(Plain-text document sources)
----
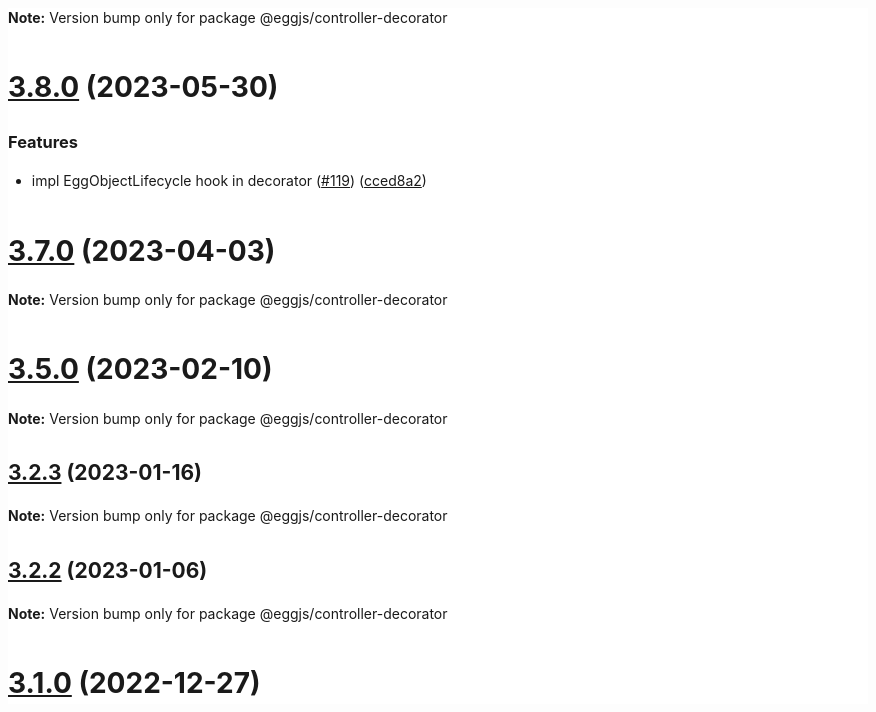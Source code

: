 **Note:** Version bump only for package @eggjs/controller-decorator





# [3.8.0](https://github.com/eggjs/tegg/compare/v3.7.0...v3.8.0) (2023-05-30)


### Features

* impl EggObjectLifecycle hook in decorator ([#119](https://github.com/eggjs/tegg/issues/119)) ([cced8a2](https://github.com/eggjs/tegg/commit/cced8a2e009c33d5040fa21d00409fddef471b0e))





# [3.7.0](https://github.com/eggjs/tegg/compare/v3.6.3...v3.7.0) (2023-04-03)

**Note:** Version bump only for package @eggjs/controller-decorator





# [3.5.0](https://github.com/eggjs/tegg/compare/v3.4.1...v3.5.0) (2023-02-10)

**Note:** Version bump only for package @eggjs/controller-decorator





## [3.2.3](https://github.com/eggjs/tegg/compare/v3.2.2...v3.2.3) (2023-01-16)

**Note:** Version bump only for package @eggjs/controller-decorator





## [3.2.2](https://github.com/eggjs/tegg/compare/v3.2.1...v3.2.2) (2023-01-06)

**Note:** Version bump only for package @eggjs/controller-decorator





# [3.1.0](https://github.com/eggjs/tegg/compare/v1.3.0...v3.1.0) (2022-12-27)

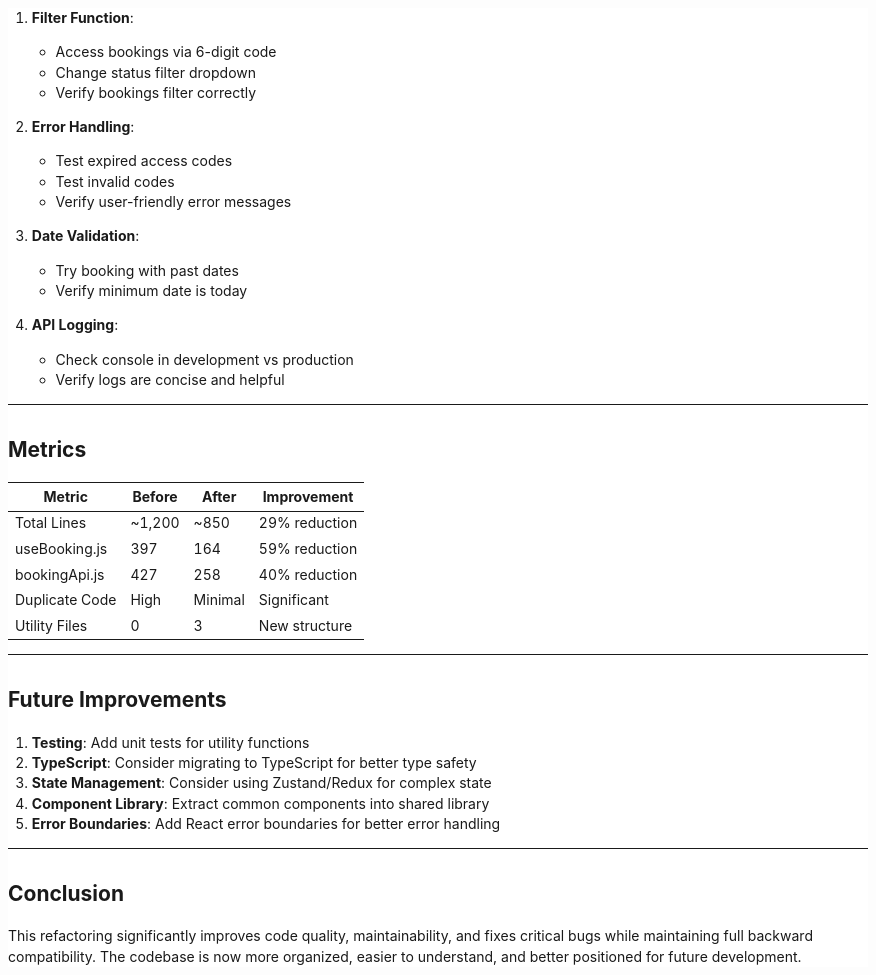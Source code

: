 1. **Filter Function**:
   - Access bookings via 6-digit code
   - Change status filter dropdown
   - Verify bookings filter correctly

2. **Error Handling**:
   - Test expired access codes
   - Test invalid codes
   - Verify user-friendly error messages

3. **Date Validation**:
   - Try booking with past dates
   - Verify minimum date is today

4. **API Logging**:
   - Check console in development vs production
   - Verify logs are concise and helpful

---

## Metrics

| Metric | Before | After | Improvement |
|--------|--------|-------|-------------|
| Total Lines | ~1,200 | ~850 | 29% reduction |
| useBooking.js | 397 | 164 | 59% reduction |
| bookingApi.js | 427 | 258 | 40% reduction |
| Duplicate Code | High | Minimal | Significant |
| Utility Files | 0 | 3 | New structure |

---

## Future Improvements

1. **Testing**: Add unit tests for utility functions
2. **TypeScript**: Consider migrating to TypeScript for better type safety
3. **State Management**: Consider using Zustand/Redux for complex state
4. **Component Library**: Extract common components into shared library
5. **Error Boundaries**: Add React error boundaries for better error handling

---

## Conclusion

This refactoring significantly improves code quality, maintainability, and fixes critical bugs while maintaining full backward compatibility. The codebase is now more organized, easier to understand, and better positioned for future development.
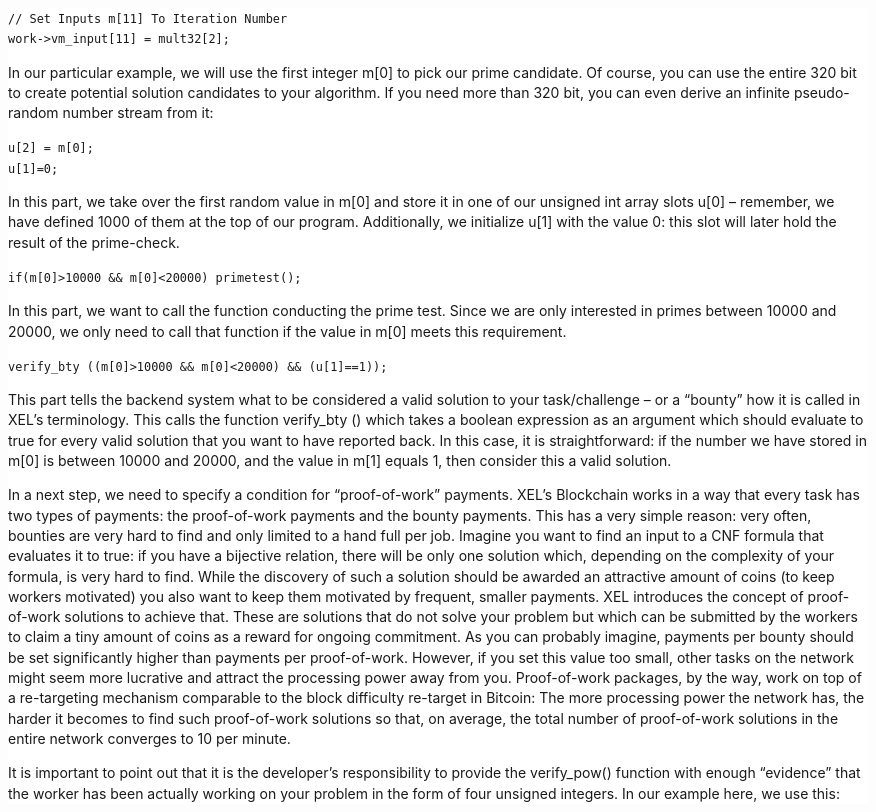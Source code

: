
 ```
// Set Inputs m[11] To Iteration Number
work->vm_input[11] = mult32[2];
```

In our particular example, we will use the first integer m[0] to pick our prime candidate. Of course, you can use the entire 320 bit to create potential solution candidates to your algorithm. If you need more than 320 bit, you can even derive an infinite pseudo-random number stream from it:

```
u[2] = m[0];
u[1]=0;
```

In this part, we take over the first random value in m[0] and store it in one of our unsigned int array slots u[0] – remember, we have defined 1000 of them at the top of our program. Additionally, we initialize u[1] with the value 0: this slot will later hold the result of the prime-check.

```
if(m[0]>10000 && m[0]<20000) primetest();
```

In this part, we want to call the function conducting the prime test. Since we are only interested in primes between 10000 and 20000, we only need to call that function if the value in m[0] meets this requirement.

```
verify_bty ((m[0]>10000 && m[0]<20000) && (u[1]==1));
```

This part tells the backend system what to be considered a valid solution to your task/challenge – or a “bounty” how it is called in XEL’s terminology. This calls the function verify_bty () which takes a boolean expression as an argument which should evaluate to true for every valid solution that you want to have reported back. In this case, it is straightforward: if the number we have stored in m[0] is between 10000 and 20000, and the value in m[1] equals 1, then consider this a valid solution.

In a next step, we need to specify a condition for “proof-of-work” payments. XEL’s Blockchain works in a way that every task has two types of payments: the proof-of-work payments and the bounty payments. This has a very simple reason: very often, bounties are very hard to find and only limited to a hand full per job. Imagine you want to find an input to a CNF formula that evaluates it to true: if you have a bijective relation, there will be only one solution which, depending on the complexity of your formula, is very hard to find. While the discovery of such a solution should be awarded an attractive amount of coins (to keep workers motivated) you also want to keep them motivated by frequent, smaller payments. XEL introduces the concept of proof-of-work solutions to achieve that. These are solutions that do not solve your problem but which can be submitted by the workers to claim a tiny amount of coins as a reward for ongoing commitment. As you can probably imagine, payments per bounty should be set significantly higher than payments per proof-of-work. However, if you set this value too small, other tasks on the network might seem more lucrative and attract the processing power away from you. Proof-of-work packages, by the way, work on top of a re-targeting mechanism comparable to the block difficulty re-target in Bitcoin: The more processing power the network has, the harder it becomes to find such proof-of-work solutions so that, on average, the total number of proof-of-work solutions in the entire network converges to 10 per minute.

It is important to point out that it is the developer’s responsibility to provide the verify_pow() function with enough “evidence” that the worker has been actually working on your problem in the form of four unsigned integers. In our example here, we use this:
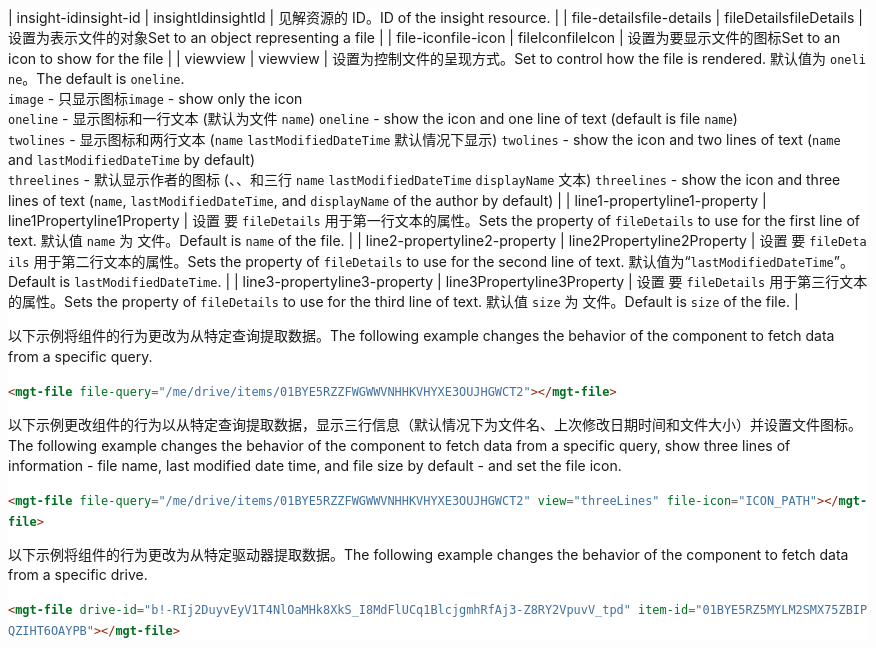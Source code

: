 | <span data-ttu-id="c6ddc-150">insight-id</span><span class="sxs-lookup"><span data-stu-id="c6ddc-150">insight-id</span></span> | <span data-ttu-id="c6ddc-151">insightId</span><span class="sxs-lookup"><span data-stu-id="c6ddc-151">insightId</span></span> | <span data-ttu-id="c6ddc-152">见解资源的 ID。</span><span class="sxs-lookup"><span data-stu-id="c6ddc-152">ID of the insight resource.</span></span> |
| <span data-ttu-id="c6ddc-153">file-details</span><span class="sxs-lookup"><span data-stu-id="c6ddc-153">file-details</span></span> | <span data-ttu-id="c6ddc-154">fileDetails</span><span class="sxs-lookup"><span data-stu-id="c6ddc-154">fileDetails</span></span> | <span data-ttu-id="c6ddc-155">设置为表示文件的对象</span><span class="sxs-lookup"><span data-stu-id="c6ddc-155">Set to an object representing a file</span></span> |
| <span data-ttu-id="c6ddc-156">file-icon</span><span class="sxs-lookup"><span data-stu-id="c6ddc-156">file-icon</span></span> | <span data-ttu-id="c6ddc-157">fileIcon</span><span class="sxs-lookup"><span data-stu-id="c6ddc-157">fileIcon</span></span> | <span data-ttu-id="c6ddc-158">设置为要显示文件的图标</span><span class="sxs-lookup"><span data-stu-id="c6ddc-158">Set to an icon to show for the file</span></span> |
| <span data-ttu-id="c6ddc-159">view</span><span class="sxs-lookup"><span data-stu-id="c6ddc-159">view</span></span> | <span data-ttu-id="c6ddc-160">view</span><span class="sxs-lookup"><span data-stu-id="c6ddc-160">view</span></span> | <span data-ttu-id="c6ddc-161">设置为控制文件的呈现方式。</span><span class="sxs-lookup"><span data-stu-id="c6ddc-161">Set to control how the file is rendered.</span></span> <span data-ttu-id="c6ddc-162">默认值为 `oneline`。</span><span class="sxs-lookup"><span data-stu-id="c6ddc-162">The default is `oneline`.</span></span> <br><span data-ttu-id="c6ddc-163">`image` - 只显示图标</span><span class="sxs-lookup"><span data-stu-id="c6ddc-163">`image` - show only the icon</span></span> <br><span data-ttu-id="c6ddc-164">`oneline` - 显示图标和一行文本 (默认为文件 `name`) </span><span class="sxs-lookup"><span data-stu-id="c6ddc-164">`oneline` - show the icon and one line of text (default is file `name`)</span></span> <br><span data-ttu-id="c6ddc-165">`twolines` - 显示图标和两行文本 (`name` `lastModifiedDateTime` 默认情况下显示) </span><span class="sxs-lookup"><span data-stu-id="c6ddc-165">`twolines` - show the icon and two lines of text (`name` and `lastModifiedDateTime` by default)</span></span><br> <span data-ttu-id="c6ddc-166">`threelines` - 默认显示作者的图标 (、、和三行 `name` `lastModifiedDateTime` `displayName` 文本) </span><span class="sxs-lookup"><span data-stu-id="c6ddc-166">`threelines` - show the icon and three lines of text (`name`, `lastModifiedDateTime`, and `displayName` of the author by default)</span></span> |
| <span data-ttu-id="c6ddc-167">line1-property</span><span class="sxs-lookup"><span data-stu-id="c6ddc-167">line1-property</span></span> | <span data-ttu-id="c6ddc-168">line1Property</span><span class="sxs-lookup"><span data-stu-id="c6ddc-168">line1Property</span></span> | <span data-ttu-id="c6ddc-169">设置 要 `fileDetails` 用于第一行文本的属性。</span><span class="sxs-lookup"><span data-stu-id="c6ddc-169">Sets the property of `fileDetails` to use for the first line of text.</span></span> <span data-ttu-id="c6ddc-170">默认值 `name` 为 文件。</span><span class="sxs-lookup"><span data-stu-id="c6ddc-170">Default is `name` of the file.</span></span> |
| <span data-ttu-id="c6ddc-171">line2-property</span><span class="sxs-lookup"><span data-stu-id="c6ddc-171">line2-property</span></span> | <span data-ttu-id="c6ddc-172">line2Property</span><span class="sxs-lookup"><span data-stu-id="c6ddc-172">line2Property</span></span> | <span data-ttu-id="c6ddc-173">设置 要 `fileDetails` 用于第二行文本的属性。</span><span class="sxs-lookup"><span data-stu-id="c6ddc-173">Sets the property of `fileDetails` to use for the second line of text.</span></span> <span data-ttu-id="c6ddc-174">默认值为“`lastModifiedDateTime`”。</span><span class="sxs-lookup"><span data-stu-id="c6ddc-174">Default is `lastModifiedDateTime`.</span></span> |
| <span data-ttu-id="c6ddc-175">line3-property</span><span class="sxs-lookup"><span data-stu-id="c6ddc-175">line3-property</span></span> | <span data-ttu-id="c6ddc-176">line3Property</span><span class="sxs-lookup"><span data-stu-id="c6ddc-176">line3Property</span></span> | <span data-ttu-id="c6ddc-177">设置 要 `fileDetails` 用于第三行文本的属性。</span><span class="sxs-lookup"><span data-stu-id="c6ddc-177">Sets the property of `fileDetails` to use for the third line of text.</span></span> <span data-ttu-id="c6ddc-178">默认值 `size` 为 文件。</span><span class="sxs-lookup"><span data-stu-id="c6ddc-178">Default is `size` of the file.</span></span> |

<span data-ttu-id="c6ddc-179">以下示例将组件的行为更改为从特定查询提取数据。</span><span class="sxs-lookup"><span data-stu-id="c6ddc-179">The following example changes the behavior of the component to fetch data from a specific query.</span></span>

```html
<mgt-file file-query="/me/drive/items/01BYE5RZZFWGWWVNHHKVHYXE3OUJHGWCT2"></mgt-file>
```

<span data-ttu-id="c6ddc-180">以下示例更改组件的行为以从特定查询提取数据，显示三行信息（默认情况下为文件名、上次修改日期时间和文件大小）并设置文件图标。</span><span class="sxs-lookup"><span data-stu-id="c6ddc-180">The following example changes the behavior of the component to fetch data from a specific query, show three lines of information - file name, last modified date time, and file size by default - and set the file icon.</span></span>

```html
<mgt-file file-query="/me/drive/items/01BYE5RZZFWGWWVNHHKVHYXE3OUJHGWCT2" view="threeLines" file-icon="ICON_PATH"></mgt-file>
```

<span data-ttu-id="c6ddc-181">以下示例将组件的行为更改为从特定驱动器提取数据。</span><span class="sxs-lookup"><span data-stu-id="c6ddc-181">The following example changes the behavior of the component to fetch data from a specific drive.</span></span>

```html
<mgt-file drive-id="b!-RIj2DuyvEyV1T4NlOaMHk8XkS_I8MdFlUCq1BlcjgmhRfAj3-Z8RY2VpuvV_tpd" item-id="01BYE5RZ5MYLM2SMX75ZBIPQZIHT6OAYPB"></mgt-file>
```
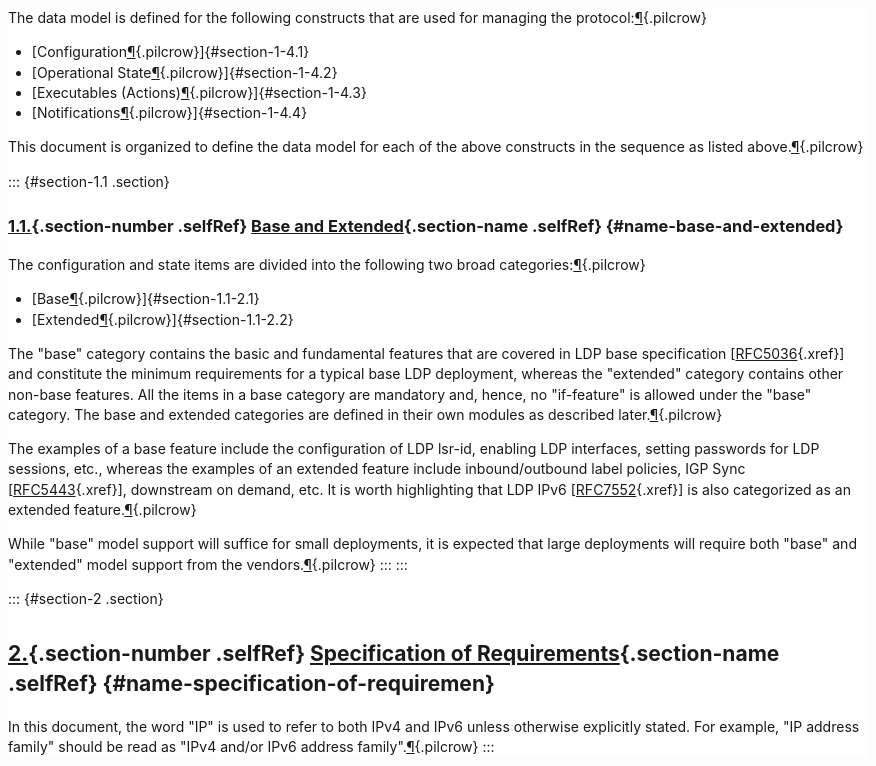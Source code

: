 The data model is defined for the following constructs that are used for
managing the protocol:[¶](#section-1-3){.pilcrow}

-   [Configuration[¶](#section-1-4.1){.pilcrow}]{#section-1-4.1}
-   [Operational State[¶](#section-1-4.2){.pilcrow}]{#section-1-4.2}
-   [Executables (Actions)[¶](#section-1-4.3){.pilcrow}]{#section-1-4.3}
-   [Notifications[¶](#section-1-4.4){.pilcrow}]{#section-1-4.4}

This document is organized to define the data model for each of the
above constructs in the sequence as listed
above.[¶](#section-1-5){.pilcrow}

::: {#section-1.1 .section}
### [1.1.](#section-1.1){.section-number .selfRef} [Base and Extended](#name-base-and-extended){.section-name .selfRef} {#name-base-and-extended}

The configuration and state items are divided into the following two
broad categories:[¶](#section-1.1-1){.pilcrow}

-   [Base[¶](#section-1.1-2.1){.pilcrow}]{#section-1.1-2.1}
-   [Extended[¶](#section-1.1-2.2){.pilcrow}]{#section-1.1-2.2}

The \"base\" category contains the basic and fundamental features that
are covered in LDP base specification \[[RFC5036](#RFC5036){.xref}\] and
constitute the minimum requirements for a typical base LDP deployment,
whereas the \"extended\" category contains other non-base features. All
the items in a base category are mandatory and, hence, no \"if-feature\"
is allowed under the \"base\" category. The base and extended categories
are defined in their own modules as described
later.[¶](#section-1.1-3){.pilcrow}

The examples of a base feature include the configuration of LDP lsr-id,
enabling LDP interfaces, setting passwords for LDP sessions, etc.,
whereas the examples of an extended feature include inbound/outbound
label policies, IGP Sync \[[RFC5443](#RFC5443){.xref}\], downstream on
demand, etc. It is worth highlighting that LDP IPv6
\[[RFC7552](#RFC7552){.xref}\] is also categorized as an extended
feature.[¶](#section-1.1-4){.pilcrow}

While \"base\" model support will suffice for small deployments, it is
expected that large deployments will require both \"base\" and
\"extended\" model support from the
vendors.[¶](#section-1.1-5){.pilcrow}
:::
:::

::: {#section-2 .section}
## [2.](#section-2){.section-number .selfRef} [Specification of Requirements](#name-specification-of-requiremen){.section-name .selfRef} {#name-specification-of-requiremen}

In this document, the word \"IP\" is used to refer to both IPv4 and IPv6
unless otherwise explicitly stated. For example, \"IP address family\"
should be read as \"IPv4 and/or IPv6 address
family\".[¶](#section-2-1){.pilcrow}
:::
----
• **Assignment**: Output these and nothing else: the lines from the one holding "unless otherwise explicitly" through the final line of the entries above, exactly as they appear.

• **Your response**:
unless otherwise explicitly stated. For example, \"IP address family\"
should be read as \"IPv4 and/or IPv6 address
family\".[¶](#section-2-1){.pilcrow}
:::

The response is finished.